Directions
For the records below, tally the lines that contain "UpdateManager" and give only that number.

(Saved data entries)
◆ ◆ ◆ ◆ ◆

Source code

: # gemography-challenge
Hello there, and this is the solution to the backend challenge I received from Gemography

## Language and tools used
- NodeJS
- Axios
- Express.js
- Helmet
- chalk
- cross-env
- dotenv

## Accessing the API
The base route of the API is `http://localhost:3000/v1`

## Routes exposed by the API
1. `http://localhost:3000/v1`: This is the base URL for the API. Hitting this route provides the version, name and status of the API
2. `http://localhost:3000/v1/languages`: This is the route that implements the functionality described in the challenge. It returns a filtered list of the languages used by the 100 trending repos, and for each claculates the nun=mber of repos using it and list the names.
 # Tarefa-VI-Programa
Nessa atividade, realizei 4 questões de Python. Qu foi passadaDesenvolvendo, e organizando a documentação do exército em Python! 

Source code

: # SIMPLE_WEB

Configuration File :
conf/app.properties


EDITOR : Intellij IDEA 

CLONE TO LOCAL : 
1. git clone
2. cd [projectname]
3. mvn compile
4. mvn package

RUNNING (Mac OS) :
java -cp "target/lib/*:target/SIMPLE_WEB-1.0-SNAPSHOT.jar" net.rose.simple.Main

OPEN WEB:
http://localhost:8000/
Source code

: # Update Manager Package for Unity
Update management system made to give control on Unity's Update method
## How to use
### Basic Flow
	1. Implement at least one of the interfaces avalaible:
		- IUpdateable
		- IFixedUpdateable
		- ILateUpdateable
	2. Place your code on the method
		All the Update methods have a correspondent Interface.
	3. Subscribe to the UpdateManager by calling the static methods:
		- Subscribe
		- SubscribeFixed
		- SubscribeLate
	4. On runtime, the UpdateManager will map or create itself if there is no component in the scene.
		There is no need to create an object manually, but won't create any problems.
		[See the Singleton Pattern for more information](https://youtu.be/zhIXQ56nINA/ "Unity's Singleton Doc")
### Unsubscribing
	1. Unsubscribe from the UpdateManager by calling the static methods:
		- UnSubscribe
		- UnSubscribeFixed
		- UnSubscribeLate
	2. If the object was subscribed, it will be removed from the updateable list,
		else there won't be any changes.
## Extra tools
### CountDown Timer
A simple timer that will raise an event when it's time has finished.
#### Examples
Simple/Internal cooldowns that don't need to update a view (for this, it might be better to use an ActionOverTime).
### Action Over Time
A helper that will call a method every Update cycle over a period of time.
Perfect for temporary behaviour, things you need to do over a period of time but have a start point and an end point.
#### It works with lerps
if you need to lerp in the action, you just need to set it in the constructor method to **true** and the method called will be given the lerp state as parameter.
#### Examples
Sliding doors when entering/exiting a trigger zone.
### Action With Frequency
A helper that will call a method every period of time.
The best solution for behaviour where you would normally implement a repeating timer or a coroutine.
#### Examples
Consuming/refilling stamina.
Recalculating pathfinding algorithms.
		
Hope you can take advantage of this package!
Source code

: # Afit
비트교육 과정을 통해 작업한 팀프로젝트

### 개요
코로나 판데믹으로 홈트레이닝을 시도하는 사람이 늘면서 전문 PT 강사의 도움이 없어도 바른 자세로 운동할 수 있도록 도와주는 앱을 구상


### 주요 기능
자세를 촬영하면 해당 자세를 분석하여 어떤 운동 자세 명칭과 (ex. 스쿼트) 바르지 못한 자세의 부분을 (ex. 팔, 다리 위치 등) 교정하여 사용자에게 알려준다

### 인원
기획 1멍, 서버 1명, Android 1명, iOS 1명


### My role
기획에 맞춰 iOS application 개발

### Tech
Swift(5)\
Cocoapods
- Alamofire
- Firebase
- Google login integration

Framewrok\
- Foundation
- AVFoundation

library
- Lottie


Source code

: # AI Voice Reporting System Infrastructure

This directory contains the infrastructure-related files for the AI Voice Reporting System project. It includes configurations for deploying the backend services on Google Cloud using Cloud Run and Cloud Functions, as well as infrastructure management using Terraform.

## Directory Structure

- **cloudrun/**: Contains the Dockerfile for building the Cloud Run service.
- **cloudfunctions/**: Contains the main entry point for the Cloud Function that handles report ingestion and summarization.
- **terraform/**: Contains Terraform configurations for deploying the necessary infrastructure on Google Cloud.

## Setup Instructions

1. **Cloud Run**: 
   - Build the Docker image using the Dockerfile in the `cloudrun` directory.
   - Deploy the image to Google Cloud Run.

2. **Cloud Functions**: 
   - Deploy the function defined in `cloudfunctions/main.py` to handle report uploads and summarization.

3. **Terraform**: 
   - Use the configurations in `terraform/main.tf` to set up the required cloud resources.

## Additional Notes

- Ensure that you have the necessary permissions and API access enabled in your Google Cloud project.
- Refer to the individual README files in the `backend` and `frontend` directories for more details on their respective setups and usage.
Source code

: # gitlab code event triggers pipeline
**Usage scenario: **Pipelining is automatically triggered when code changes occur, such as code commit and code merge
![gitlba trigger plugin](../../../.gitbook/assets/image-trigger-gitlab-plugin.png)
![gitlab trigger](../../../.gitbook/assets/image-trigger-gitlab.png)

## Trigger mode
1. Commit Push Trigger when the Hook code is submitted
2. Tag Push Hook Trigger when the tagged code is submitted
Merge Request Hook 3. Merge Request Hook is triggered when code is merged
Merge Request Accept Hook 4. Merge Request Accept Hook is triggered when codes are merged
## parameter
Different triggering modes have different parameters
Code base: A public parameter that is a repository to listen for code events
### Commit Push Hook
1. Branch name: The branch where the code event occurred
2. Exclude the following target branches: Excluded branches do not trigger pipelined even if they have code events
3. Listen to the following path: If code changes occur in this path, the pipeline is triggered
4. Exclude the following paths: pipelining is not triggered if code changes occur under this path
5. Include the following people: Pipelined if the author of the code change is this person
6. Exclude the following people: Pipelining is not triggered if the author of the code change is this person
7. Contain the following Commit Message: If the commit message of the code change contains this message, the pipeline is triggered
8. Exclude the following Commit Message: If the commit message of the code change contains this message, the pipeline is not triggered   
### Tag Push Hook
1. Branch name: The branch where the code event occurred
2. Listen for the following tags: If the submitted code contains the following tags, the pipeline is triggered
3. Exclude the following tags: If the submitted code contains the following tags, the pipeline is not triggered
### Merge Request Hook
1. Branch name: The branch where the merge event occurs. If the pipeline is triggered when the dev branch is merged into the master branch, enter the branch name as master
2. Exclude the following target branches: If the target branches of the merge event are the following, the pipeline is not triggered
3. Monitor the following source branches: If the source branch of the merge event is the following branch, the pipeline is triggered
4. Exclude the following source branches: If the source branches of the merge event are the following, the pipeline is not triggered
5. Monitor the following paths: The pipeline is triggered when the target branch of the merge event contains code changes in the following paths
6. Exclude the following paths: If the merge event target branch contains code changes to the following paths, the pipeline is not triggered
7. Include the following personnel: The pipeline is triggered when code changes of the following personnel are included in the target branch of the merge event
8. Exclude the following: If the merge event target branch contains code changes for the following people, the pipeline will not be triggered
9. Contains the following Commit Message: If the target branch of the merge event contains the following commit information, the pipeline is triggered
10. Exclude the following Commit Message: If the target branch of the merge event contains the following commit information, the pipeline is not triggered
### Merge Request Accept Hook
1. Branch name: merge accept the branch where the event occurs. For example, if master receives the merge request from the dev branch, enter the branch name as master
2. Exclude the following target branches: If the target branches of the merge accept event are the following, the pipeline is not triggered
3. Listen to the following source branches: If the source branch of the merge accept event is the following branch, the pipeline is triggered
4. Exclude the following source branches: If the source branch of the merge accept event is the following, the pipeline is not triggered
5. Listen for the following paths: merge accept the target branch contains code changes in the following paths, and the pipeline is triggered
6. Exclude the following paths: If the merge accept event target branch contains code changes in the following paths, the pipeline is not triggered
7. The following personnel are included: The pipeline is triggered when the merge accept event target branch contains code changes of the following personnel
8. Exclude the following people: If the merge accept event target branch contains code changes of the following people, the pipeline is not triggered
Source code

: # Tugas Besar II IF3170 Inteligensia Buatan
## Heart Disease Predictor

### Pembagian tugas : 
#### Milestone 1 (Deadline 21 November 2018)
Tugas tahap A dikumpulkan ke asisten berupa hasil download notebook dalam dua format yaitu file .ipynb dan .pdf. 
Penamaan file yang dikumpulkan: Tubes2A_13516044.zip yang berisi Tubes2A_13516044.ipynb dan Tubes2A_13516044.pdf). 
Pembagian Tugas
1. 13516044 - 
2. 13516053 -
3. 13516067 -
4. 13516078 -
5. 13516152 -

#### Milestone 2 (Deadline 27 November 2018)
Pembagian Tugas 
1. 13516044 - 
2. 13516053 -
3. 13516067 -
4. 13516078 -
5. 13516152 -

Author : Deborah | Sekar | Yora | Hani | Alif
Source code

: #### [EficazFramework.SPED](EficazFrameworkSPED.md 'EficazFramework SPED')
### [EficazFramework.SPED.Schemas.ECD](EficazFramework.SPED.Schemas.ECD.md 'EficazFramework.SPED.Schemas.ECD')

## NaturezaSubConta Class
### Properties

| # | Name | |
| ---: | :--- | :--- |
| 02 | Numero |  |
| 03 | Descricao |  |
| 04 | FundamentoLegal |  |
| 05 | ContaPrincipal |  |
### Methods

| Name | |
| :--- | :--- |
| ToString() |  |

◆ ◆ ◆ ◆ ◆

Your solution
3